Source data:
══════════
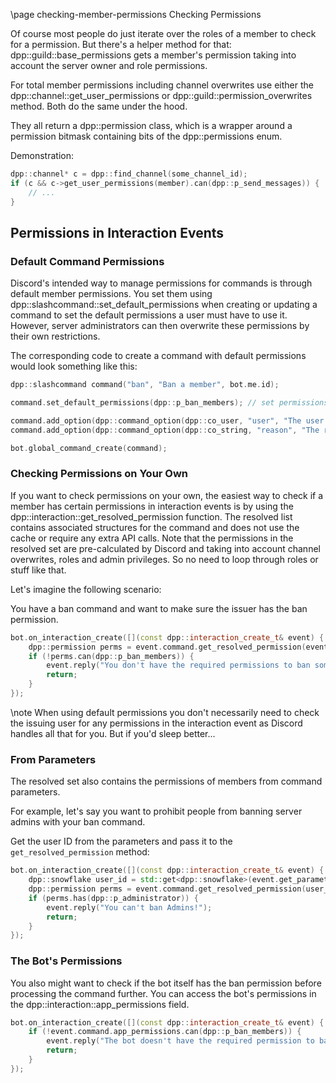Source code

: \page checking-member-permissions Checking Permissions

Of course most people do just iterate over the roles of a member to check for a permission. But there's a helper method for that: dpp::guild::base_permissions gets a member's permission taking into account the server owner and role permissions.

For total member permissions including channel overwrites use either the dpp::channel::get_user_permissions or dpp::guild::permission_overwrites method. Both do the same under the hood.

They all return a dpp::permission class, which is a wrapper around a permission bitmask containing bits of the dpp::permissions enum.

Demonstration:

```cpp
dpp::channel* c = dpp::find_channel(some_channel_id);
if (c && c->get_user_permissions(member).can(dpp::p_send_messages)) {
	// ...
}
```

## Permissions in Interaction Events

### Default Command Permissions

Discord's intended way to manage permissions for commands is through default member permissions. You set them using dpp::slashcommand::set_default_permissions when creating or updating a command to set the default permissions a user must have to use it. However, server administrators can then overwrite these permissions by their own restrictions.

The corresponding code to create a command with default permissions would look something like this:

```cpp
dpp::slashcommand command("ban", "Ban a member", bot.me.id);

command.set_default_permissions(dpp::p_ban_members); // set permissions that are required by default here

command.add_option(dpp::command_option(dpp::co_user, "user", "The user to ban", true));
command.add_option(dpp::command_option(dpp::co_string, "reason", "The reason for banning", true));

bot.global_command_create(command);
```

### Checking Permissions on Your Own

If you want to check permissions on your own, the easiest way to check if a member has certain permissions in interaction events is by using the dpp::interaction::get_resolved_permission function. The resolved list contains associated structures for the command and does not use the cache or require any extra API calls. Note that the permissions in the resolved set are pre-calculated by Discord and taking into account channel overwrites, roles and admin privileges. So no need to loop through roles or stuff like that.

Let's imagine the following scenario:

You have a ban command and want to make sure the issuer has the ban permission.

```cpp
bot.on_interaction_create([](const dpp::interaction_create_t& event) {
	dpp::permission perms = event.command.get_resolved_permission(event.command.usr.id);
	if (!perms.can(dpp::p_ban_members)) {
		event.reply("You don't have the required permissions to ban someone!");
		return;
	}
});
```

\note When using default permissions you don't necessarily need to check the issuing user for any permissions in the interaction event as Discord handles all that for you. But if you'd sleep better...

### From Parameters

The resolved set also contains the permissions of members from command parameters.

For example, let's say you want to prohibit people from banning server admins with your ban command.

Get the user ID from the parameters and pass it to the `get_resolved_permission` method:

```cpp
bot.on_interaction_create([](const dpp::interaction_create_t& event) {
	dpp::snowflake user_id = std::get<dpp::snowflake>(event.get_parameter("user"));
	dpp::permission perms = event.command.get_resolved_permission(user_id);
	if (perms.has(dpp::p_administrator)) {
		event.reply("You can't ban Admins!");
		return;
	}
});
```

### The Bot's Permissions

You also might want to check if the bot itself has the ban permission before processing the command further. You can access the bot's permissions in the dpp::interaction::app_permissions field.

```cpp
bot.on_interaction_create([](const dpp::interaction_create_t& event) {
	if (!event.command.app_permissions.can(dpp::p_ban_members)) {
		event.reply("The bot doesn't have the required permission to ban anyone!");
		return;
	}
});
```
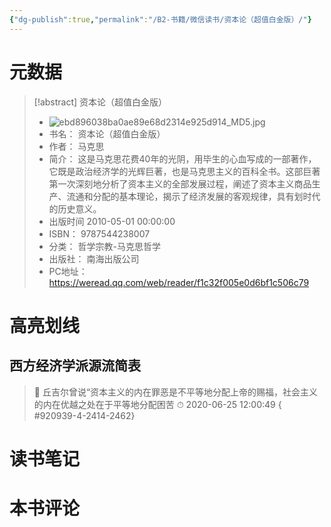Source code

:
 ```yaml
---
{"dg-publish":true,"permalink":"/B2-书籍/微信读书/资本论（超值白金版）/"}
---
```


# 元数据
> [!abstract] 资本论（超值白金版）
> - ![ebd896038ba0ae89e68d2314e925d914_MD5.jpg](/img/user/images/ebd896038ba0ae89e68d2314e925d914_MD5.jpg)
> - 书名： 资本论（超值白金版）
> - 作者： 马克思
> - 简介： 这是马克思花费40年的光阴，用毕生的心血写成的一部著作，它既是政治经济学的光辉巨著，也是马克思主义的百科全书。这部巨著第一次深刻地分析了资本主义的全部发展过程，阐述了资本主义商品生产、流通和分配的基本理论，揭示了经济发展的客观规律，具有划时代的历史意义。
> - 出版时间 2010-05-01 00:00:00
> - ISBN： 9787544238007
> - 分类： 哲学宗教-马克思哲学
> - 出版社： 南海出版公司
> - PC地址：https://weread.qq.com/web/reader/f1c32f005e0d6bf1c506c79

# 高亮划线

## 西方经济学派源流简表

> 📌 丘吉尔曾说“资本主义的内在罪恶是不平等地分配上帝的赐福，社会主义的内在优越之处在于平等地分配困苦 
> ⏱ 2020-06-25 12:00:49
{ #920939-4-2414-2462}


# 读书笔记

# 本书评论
══════════
Write out every line of the entries that holds the word "through".

Discord's intended way to manage permissions for commands is through default member permissions. You set them using dpp::slashcommand::set_default_permissions when creating or updating a command to set the default permissions a user must have to use it. However, server administrators can then overwrite these permissions by their own restrictions.
If you want to check permissions on your own, the easiest way to check if a member has certain permissions in interaction events is by using the dpp::interaction::get_resolved_permission function. The resolved list contains associated structures for the command and does not use the cache or require any extra API calls. Note that the permissions in the resolved set are pre-calculated by Discord and taking into account channel overwrites, roles and admin privileges. So no need to loop through roles or stuff like that.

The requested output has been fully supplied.